Les Forces armées de la République démocratique du Congo (FARDC) ont renforcé leur présence à Kingakati, à l’est de Kinshasa, après plusieurs jours d’opérations de ratissage visant à neutraliser les miliciens Mobondo actifs dans la région. Selon le capitaine Anthony Mwalushay, porte-parole des opérations Ngemba, soixante insurgés ont été capturés et neuf autres abattus au cours des combats qui se sont intensifiés depuis près de 72 heures.
Les troupes gouvernementales ont également saisi un important arsenal, comprenant vingt-deux armes à feu, dont quinze fusils AK-47, ainsi que plusieurs machettes. Deux soldats congolais ont été grièvement blessés et pris en charge dans des structures médicales de la capitale. L’armée souligne que ce bilan reste provisoire, les opérations se poursuivant dans les zones encore considérées comme instables.

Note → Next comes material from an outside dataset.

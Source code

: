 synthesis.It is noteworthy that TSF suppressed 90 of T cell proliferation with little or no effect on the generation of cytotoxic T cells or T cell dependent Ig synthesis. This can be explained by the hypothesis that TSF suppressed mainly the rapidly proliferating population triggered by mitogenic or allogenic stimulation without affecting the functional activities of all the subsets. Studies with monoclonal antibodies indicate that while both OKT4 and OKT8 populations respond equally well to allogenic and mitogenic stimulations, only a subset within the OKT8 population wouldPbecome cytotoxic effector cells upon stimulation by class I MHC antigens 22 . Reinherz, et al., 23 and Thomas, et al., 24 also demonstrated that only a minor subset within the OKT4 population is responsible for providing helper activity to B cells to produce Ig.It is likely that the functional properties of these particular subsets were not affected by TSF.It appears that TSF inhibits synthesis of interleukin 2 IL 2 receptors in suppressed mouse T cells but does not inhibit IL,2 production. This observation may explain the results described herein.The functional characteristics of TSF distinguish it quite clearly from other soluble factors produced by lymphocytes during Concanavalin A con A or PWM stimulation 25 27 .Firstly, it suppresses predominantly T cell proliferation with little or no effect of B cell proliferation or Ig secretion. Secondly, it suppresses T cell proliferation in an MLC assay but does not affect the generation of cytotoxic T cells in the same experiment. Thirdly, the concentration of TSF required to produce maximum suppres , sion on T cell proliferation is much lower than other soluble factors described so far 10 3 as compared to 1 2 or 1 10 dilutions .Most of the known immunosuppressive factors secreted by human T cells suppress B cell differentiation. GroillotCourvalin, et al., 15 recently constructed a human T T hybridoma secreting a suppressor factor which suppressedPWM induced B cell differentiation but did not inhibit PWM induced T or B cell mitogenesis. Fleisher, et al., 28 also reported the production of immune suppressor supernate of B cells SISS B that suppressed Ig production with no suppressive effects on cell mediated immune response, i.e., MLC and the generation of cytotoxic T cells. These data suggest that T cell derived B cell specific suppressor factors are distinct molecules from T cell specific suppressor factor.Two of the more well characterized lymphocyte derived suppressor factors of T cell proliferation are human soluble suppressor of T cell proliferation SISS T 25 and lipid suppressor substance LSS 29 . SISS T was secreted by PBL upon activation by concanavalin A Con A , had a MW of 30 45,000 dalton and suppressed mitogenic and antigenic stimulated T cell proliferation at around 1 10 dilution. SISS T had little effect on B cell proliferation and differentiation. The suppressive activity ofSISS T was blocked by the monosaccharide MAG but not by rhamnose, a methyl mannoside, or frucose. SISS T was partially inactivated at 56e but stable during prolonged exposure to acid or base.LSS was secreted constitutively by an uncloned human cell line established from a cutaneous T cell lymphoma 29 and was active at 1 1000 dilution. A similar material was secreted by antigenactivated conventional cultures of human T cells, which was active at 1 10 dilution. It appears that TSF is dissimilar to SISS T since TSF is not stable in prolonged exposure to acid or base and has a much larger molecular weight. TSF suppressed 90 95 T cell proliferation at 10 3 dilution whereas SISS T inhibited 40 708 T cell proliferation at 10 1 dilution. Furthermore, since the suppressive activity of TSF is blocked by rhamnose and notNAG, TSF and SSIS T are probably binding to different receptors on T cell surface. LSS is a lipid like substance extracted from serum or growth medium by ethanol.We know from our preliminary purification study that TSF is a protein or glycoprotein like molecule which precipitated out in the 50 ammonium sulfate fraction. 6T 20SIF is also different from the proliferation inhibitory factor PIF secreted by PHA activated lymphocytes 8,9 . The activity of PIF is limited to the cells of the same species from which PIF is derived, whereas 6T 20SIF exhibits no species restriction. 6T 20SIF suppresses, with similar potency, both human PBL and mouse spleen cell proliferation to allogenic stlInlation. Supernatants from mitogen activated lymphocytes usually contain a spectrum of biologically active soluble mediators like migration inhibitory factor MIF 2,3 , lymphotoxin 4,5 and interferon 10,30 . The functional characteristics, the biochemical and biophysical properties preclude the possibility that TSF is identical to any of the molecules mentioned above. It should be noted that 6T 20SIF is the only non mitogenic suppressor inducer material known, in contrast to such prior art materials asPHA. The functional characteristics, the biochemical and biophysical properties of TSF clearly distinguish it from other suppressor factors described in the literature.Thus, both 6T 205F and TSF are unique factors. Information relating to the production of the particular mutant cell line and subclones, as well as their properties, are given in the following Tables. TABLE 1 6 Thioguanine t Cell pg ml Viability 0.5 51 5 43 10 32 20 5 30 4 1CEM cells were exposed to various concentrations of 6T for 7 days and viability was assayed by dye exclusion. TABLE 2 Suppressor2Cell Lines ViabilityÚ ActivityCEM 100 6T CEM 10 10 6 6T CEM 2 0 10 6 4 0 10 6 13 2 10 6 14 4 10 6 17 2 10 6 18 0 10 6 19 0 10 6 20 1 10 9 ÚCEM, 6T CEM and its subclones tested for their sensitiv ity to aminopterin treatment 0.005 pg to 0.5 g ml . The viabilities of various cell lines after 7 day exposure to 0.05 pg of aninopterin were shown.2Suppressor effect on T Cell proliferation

La situation s’est nettement améliorée sur la Route nationale n°1 reliant Kinshasa à Kikwit, désormais entièrement sécurisée par les FARDC. Les activités économiques et la circulation ont repris normalement, dissipant les rumeurs d’une attaque présumée du Parc de la Vallée de la Nsele, que l’armée dément catégoriquement. Ce site, précise le capitaine Mwalushay, demeure sous contrôle total des forces de défense.
Malgré ce retour progressif au calme, plusieurs villages du groupement de Kingakati restent vidés de leurs habitants, partis se réfugier à Kinshasa par crainte de nouvelles violences. Les FARDC exhortent les miliciens encore en cavale à déposer les armes et à se rendre « tant qu’ils en ont encore l’occasion », tout en saluant la collaboration de la population locale dans cette opération de sécurisation.